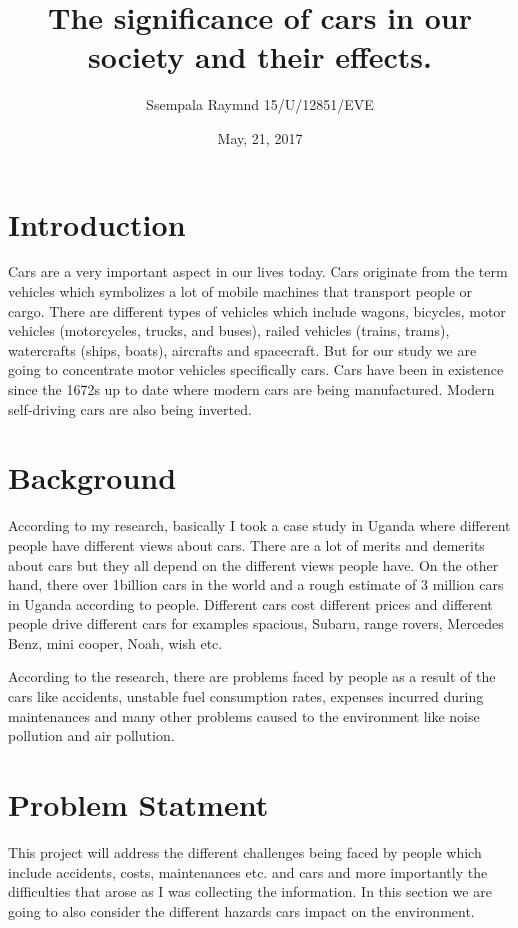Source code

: \documentclass[12pt]{article}
\begin{document}
\title{The significance of cars in our society and their effects.}
\author{Ssempala Raymnd 15/U/12851/EVE}
\date{May, 21, 2017}
\maketitle

\section{Introduction}
Cars are a very important aspect in our lives today. Cars originate from the term vehicles which symbolizes a lot of mobile machines that transport people or cargo. There are different types of vehicles which include wagons, bicycles, motor vehicles (motorcycles, trucks, and buses), railed vehicles (trains, trams), watercrafts (ships, boats), aircrafts and spacecraft. But for our study we are going to concentrate motor vehicles specifically cars. Cars have been in existence since the 1672s up to date where modern cars are being manufactured. Modern self-driving cars are also being inverted.

\section{Background}
According to my research, basically I took a case study in Uganda where different people have different views about cars. There are a lot of merits and demerits about cars but they all depend on the different views people have.
On the other hand, there over 1billion cars in the world and a rough estimate of 3 million cars in Uganda according to people.  Different cars cost different prices and different people drive different cars for examples spacious, Subaru, range rovers, Mercedes Benz, mini cooper, Noah, wish etc. 

According to the research, there are problems faced by people as a result of the cars like accidents, unstable fuel consumption rates, expenses incurred during maintenances and many other problems caused to the environment like noise pollution and air pollution.

\section{Problem Statment}
This project will address the different challenges being faced by people which include accidents, costs, maintenances etc. and cars and more importantly the difficulties that arose as I was collecting the information.
In this section we are going to also consider the different hazards cars impact on the environment.
\end{document}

▶ [Your objective]: Every line above should be returned word for word, with the pictures left behind.

▶ [Response]:
Source code

: \documentclass[12pt]{article}
\begin{document}
\title{The significance of cars in our society and their effects.}
\author{Ssempala Raymnd 15/U/12851/EVE}
\date{May, 21, 2017}
\maketitle

\section{Introduction}
Cars are a very important aspect in our lives today. Cars originate from the term vehicles which symbolizes a lot of mobile machines that transport people or cargo. There are different types of vehicles which include wagons, bicycles, motor vehicles (motorcycles, trucks, and buses), railed vehicles (trains, trams), watercrafts (ships, boats), aircrafts and spacecraft. But for our study we are going to concentrate motor vehicles specifically cars. Cars have been in existence since the 1672s up to date where modern cars are being manufactured. Modern self-driving cars are also being inverted.

\section{Background}
According to my research, basically I took a case study in Uganda where different people have different views about cars. There are a lot of merits and demerits about cars but they all depend on the different views people have.
On the other hand, there over 1billion cars in the world and a rough estimate of 3 million cars in Uganda according to people.  Different cars cost different prices and different people drive different cars for examples spacious, Subaru, range rovers, Mercedes Benz, mini cooper, Noah, wish etc. 

According to the research, there are problems faced by people as a result of the cars like accidents, unstable fuel consumption rates, expenses incurred during maintenances and many other problems caused to the environment like noise pollution and air pollution.

\section{Problem Statment}
This project will address the different challenges being faced by people which include accidents, costs, maintenances etc. and cars and more importantly the difficulties that arose as I was collecting the information.
In this section we are going to also consider the different hazards cars impact on the environment.
\end{document}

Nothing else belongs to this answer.